6. Pour condamner Mme [N] à rembourser à Mme [T] la somme de 1 427,50 euros au titre des honoraires versés, l'ordonnance énonce qu'il n'est pas contesté que Mme [N] a repris la procédure de divorce de Mme [T] à la suite du départ à la retraite de Mme [C] à laquelle la cliente avait versé une provision de 1 627,50 euros.
7. En statuant ainsi, alors que Mme [N] contestait venir aux droits et obligations de Mme [C], le premier président, qui a excédé ses pouvoirs, a violé les textes susvisés.

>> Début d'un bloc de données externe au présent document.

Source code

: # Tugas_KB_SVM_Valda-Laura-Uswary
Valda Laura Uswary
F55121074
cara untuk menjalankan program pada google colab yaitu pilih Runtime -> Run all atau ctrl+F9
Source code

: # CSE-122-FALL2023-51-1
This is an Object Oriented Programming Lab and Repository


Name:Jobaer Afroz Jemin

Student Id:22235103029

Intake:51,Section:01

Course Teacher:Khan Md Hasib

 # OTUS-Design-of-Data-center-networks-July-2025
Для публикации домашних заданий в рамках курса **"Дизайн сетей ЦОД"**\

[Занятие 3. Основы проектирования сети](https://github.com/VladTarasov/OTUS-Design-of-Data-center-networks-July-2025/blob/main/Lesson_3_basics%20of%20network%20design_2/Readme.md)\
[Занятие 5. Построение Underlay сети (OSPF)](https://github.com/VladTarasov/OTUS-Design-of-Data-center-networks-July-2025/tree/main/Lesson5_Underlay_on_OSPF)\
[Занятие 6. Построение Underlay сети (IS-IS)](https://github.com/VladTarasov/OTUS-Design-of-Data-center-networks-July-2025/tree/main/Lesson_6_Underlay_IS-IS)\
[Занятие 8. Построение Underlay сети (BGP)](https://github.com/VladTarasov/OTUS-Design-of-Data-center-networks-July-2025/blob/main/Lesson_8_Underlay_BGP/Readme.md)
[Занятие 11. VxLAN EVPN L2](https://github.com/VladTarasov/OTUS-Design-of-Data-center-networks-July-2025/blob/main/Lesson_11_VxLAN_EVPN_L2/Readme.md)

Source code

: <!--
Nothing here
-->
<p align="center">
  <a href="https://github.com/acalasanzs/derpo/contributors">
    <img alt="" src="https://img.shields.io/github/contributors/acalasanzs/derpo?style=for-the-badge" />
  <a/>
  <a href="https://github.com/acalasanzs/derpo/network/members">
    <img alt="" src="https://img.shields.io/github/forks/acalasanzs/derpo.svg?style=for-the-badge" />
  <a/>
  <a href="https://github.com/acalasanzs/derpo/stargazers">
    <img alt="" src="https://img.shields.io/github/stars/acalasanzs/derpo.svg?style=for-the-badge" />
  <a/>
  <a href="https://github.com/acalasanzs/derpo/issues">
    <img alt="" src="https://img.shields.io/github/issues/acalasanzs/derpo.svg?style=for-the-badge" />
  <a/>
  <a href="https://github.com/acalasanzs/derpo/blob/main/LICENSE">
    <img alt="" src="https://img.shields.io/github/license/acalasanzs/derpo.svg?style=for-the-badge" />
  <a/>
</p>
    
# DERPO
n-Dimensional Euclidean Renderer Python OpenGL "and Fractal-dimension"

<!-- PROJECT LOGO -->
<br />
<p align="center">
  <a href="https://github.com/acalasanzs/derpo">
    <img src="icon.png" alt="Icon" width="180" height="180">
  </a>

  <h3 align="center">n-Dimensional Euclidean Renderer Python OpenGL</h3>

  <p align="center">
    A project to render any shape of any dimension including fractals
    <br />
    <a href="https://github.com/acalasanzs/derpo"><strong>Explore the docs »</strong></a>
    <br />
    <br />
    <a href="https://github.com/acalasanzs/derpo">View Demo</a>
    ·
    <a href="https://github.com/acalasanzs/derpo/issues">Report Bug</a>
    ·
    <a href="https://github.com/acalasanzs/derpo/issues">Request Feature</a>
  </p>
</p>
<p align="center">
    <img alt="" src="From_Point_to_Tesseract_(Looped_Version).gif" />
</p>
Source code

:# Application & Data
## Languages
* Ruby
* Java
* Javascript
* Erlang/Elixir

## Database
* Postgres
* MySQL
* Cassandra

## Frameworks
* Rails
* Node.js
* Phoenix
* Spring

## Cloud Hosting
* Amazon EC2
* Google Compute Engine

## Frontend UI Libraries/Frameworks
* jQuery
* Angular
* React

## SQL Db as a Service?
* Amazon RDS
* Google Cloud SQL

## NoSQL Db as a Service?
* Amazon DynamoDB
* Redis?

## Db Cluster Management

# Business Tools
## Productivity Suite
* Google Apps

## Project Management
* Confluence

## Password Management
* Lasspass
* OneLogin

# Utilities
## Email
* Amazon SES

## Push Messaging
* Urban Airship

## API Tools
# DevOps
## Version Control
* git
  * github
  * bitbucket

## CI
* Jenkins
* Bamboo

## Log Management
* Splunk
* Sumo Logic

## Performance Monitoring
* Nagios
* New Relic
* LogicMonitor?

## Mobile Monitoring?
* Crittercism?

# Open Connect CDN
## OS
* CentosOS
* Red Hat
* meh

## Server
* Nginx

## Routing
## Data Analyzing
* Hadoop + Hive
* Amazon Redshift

PAR CES MOTIFS, et sans qu'il y ait lieu de statuer sur les autres griefs du pourvoi, la Cour :
CASSE ET ANNULE, sauf en ce qu'elle déclare recevable l'action de Mme [T], l'ordonnance rendue le 20 septembre 2023, entre les parties, par le premier président de la cour d'appel de Fort-de-France ;
Remet, sauf sur ce point, l'affaire et les parties dans l'état où elles se trouvaient avant cette ordonnance et les renvoie devant la juridiction du premier président de la cour d'appel de Fort-de-France autrement composée ;
Condamne Mme [T] aux dépens ;
En application de l'article 700 du code de procédure civile, rejette la demande ;
Dit que sur les diligences du procureur général près la Cour de cassation, le présent arrêt sera transmis pour être transcrit en marge ou à la suite de la ordonnance partiellement cassée ;
Ainsi fait et jugé par la Cour de cassation, deuxième chambre civile, et prononcé publiquement le dix-neuf juin deux mille vingt-cinq par mise à disposition de l'arrêt au greffe de la Cour, les parties ayant été préalablement avisées dans les conditions prévues au deuxième alinéa de l'article 450 du code de procédure civile, et signé par le président et Mme Isola, conseiller doyen, en remplacement du conseiller rapporteur empêché, et le greffier, conformément aux dispositions des articles 452, 456 et 1021 du code de procédure civile.